▸ What you have to do: Starting at the line below holding "### Licensing" and stopping at the line holding "### Pagination", print every line exactly, both ends included, and leave the rest out.

▸ Plain-text document sources:
= Beginning of Section =

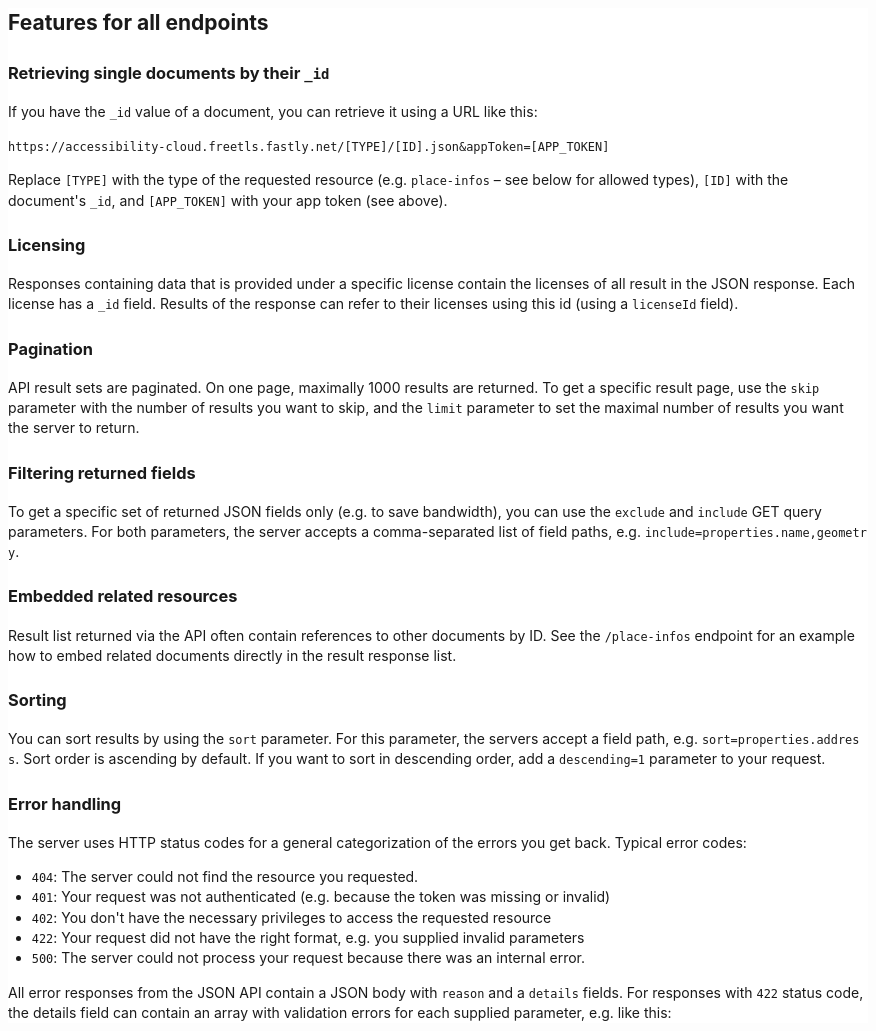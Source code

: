 ## Features for all endpoints

### Retrieving single documents by their `_id`

If you have the `_id` value of a document, you can retrieve it using a URL like this:

```
https://accessibility-cloud.freetls.fastly.net/[TYPE]/[ID].json&appToken=[APP_TOKEN]
```

Replace `[TYPE]` with the type of the requested resource (e.g. `place-infos` – see below for allowed types), `[ID]` with the document's `_id`, and `[APP_TOKEN]` with your app token (see above).

### Licensing

Responses containing data that is provided under a specific license contain the licenses of all result in the JSON response. Each license has a `_id` field. Results of the response can refer to their licenses using this id (using a `licenseId` field).

### Pagination

API result sets are paginated. On one page, maximally 1000 results are returned. To get a specific result page, use the `skip` parameter with the number of results you want to skip, and the `limit` parameter to set the maximal number of results you want the server to return.

### Filtering returned fields

To get a specific set of returned JSON fields only (e.g. to save bandwidth), you can use the `exclude` and `include` GET query parameters. For both parameters, the server accepts a comma-separated list of field paths, e.g. `include=properties.name,geometry`.

### Embedded related resources

Result list returned via the API often contain references to other documents by ID. See the `/place-infos` endpoint for an example how to embed related documents directly in the result response list.

### Sorting

You can sort results by using the `sort` parameter. For this parameter, the servers accept a field path, e.g. `sort=properties.address`. Sort order is ascending by default. If you want to sort in descending order, add a `descending=1` parameter to your request.

### Error handling

The server uses HTTP status codes for a general categorization of the errors you get back. Typical error codes:

- `404`: The server could not find the resource you requested.
- `401`: Your request was not authenticated (e.g. because the token was missing or invalid)
- `402`: You don't have the necessary privileges to access the requested resource
- `422`: Your request did not have the right format, e.g. you supplied invalid parameters
- `500`: The server could not process your request because there was an internal error.

All error responses from the JSON API contain a JSON body with `reason` and a `details` fields. For responses with `422` status code, the details field can contain an array with validation errors for each supplied parameter, e.g. like this:
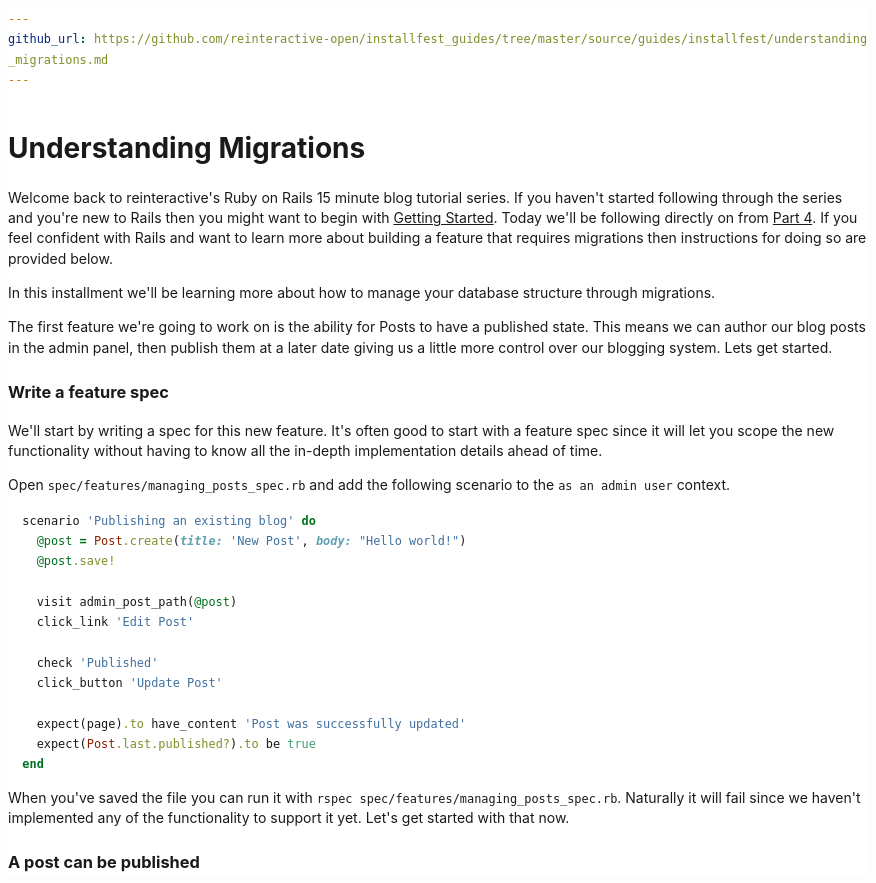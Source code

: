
 ```yaml
---
github_url: https://github.com/reinteractive-open/installfest_guides/tree/master/source/guides/installfest/understanding_migrations.md
---
```


# Understanding Migrations
Welcome back to reinteractive's Ruby on Rails 15 minute blog tutorial series.
If you haven't started following through the series and you're new to Rails then you might want to begin with [Getting Started](/guides/installfest/getting_started). Today we'll be following directly on from [Part 4](/guides/installfest/admin_and_markdown). If you feel confident with Rails and want to learn more about building a feature that requires migrations then instructions for doing so are provided below.

In this installment we'll be learning more about how to manage your database structure through migrations.

The first feature we're going to work on is the ability for Posts to have a published state. This means we can author our blog posts in the admin panel, then publish them at a later date giving us a little more control over our blogging system. Lets get started.

### Write a feature spec

We'll start by writing a spec for this new feature. It's often good to start with a feature spec since it will let you scope the new functionality without having to know all the in-depth implementation details ahead of time.

Open `spec/features/managing_posts_spec.rb` and add the following scenario to the `as an admin user` context.

```ruby
  scenario 'Publishing an existing blog' do
    @post = Post.create(title: 'New Post', body: "Hello world!")
    @post.save!

    visit admin_post_path(@post)
    click_link 'Edit Post'

    check 'Published'
    click_button 'Update Post'

    expect(page).to have_content 'Post was successfully updated'
    expect(Post.last.published?).to be true
  end
```

When you've saved the file you can run it with `rspec spec/features/managing_posts_spec.rb`. Naturally it will fail since we haven't implemented any of the functionality to support it yet. Let's get started with that now.

### A post can be published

= End of Section =

▸ Solution to this exercise:
### Licensing

Responses containing data that is provided under a specific license contain the licenses of all result in the JSON response. Each license has a `_id` field. Results of the response can refer to their licenses using this id (using a `licenseId` field).

### Pagination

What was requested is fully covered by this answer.